Cynthia Rieben, Voice of Youth Advocates, Dec. 1986, quoted in Matuz ed., 1990, p. 416

[Adrian Mole] is so liberal with its Britishisms that it may sometimes mystify young American readers. If they hang in long enough they will see that “dead” means “very, ” for instance, or that a “removal lorry” is a moving van...

Natalie Babbitt, Washington Post, 13 May 1984, quoted in Matuz ed., 1990, p. 410

The first of the reviewers referred to the items mentioned as “adolescent slang,” when they are actually normal informal standard British English that could be used by any age group in any part of the country.

The pessimism of Walter Clemens, the reviewer in Newsweek (5 May 1986, quoted in Matuz ed., 1990, p. 413): “Can The Adrian Mole Diaries repeat its British success in the country? I doubt it…” turned out to be fully justified.

4. A Questionnaire on Reader Reception

Townsend’s glossary is in no way an exhaustive, carefully researched attempt to bridge the Anglo-American linguistic-cultural divide, but simply a random, humorous tip of the iceberg. It is presented in the form of 49 questions asked by Hamish Mancini (Adrian’s fictitious American pen friend) on receipt of a copy of the Diary, followed by Adrian’s answers. Here is a very brief sample:

23. Spotted Dick...jeezus...This some sexual disease?

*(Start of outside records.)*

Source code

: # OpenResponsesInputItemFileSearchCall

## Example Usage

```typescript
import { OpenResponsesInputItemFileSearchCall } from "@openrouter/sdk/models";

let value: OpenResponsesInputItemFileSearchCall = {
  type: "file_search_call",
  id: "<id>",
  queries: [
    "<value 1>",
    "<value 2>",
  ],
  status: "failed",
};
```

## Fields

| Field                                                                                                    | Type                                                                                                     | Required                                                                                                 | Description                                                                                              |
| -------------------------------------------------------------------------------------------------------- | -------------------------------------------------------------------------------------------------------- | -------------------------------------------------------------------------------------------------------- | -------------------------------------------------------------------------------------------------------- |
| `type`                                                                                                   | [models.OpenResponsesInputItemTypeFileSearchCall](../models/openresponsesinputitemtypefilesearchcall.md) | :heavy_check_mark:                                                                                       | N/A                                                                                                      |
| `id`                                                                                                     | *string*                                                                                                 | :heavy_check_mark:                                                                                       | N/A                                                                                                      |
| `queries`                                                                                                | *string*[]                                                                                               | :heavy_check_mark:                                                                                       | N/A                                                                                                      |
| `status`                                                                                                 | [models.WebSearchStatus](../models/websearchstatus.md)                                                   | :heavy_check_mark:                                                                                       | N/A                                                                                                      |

answer Spotted Dick: is a suet pudding containing sultanas. I find your sexual innuendos about my favourite pudding offensive in the extreme.

25. You bought your mother ‘Black Magic’—what is she, a witch or something?

answer Black Magic: dark chocolates.

43. Is The Archers a radio serial about Robin Hood?

answer The Archers: a radio serial about English countryfolk.

A full list of the subjects of Hamish’s (mostly culturally based) questions can be found in section 1) of the Appendix, followed by their treatment in a series of reference works (a monolingual learners’ dictionary concentrating on culture, three dictionaries of British-American English and two standard, middle sized dictionaries, one British, the other American). The British cultural items, which, as already mentioned, are only a somewhat random selection by Sue Townsend (for example, Hamish doesn’t ask what a “building society” is, despite the fact that this institution is unknown in the USA) receive poor coverage in the British-American dictionaries, despite statements by their authors such as: “But there are times when something more than approximate understanding is needed, moments when the minor misconceptions add up to complete confusion and at which reader or viewer is likely to miss the point” (Grote, 1992, p. x) or when the aim of the book is “to help Britons and Americans understand one another better and communicate with one another more easily” (Moss, 1994, p. vii). The Collins and Webster’s dictionaries are just as helpful in this area (since they also include some encyclopaedic entries). Clearly only the Longman Dictionary of English Language and Culture is anywhere near to being exhaustive, since, unlike the guides to Anglo-American differences, it provides much wider coverage of cultural items. It also offers good coverage of brand names, listing 24 of the 35 products mentioned in the Diary. The respondents to my questionnaire, on average, only managed to identify about 30 % of the brand names (with only one exception in Boston, who identified nearly all of them, but it turned out that he was Canadian!).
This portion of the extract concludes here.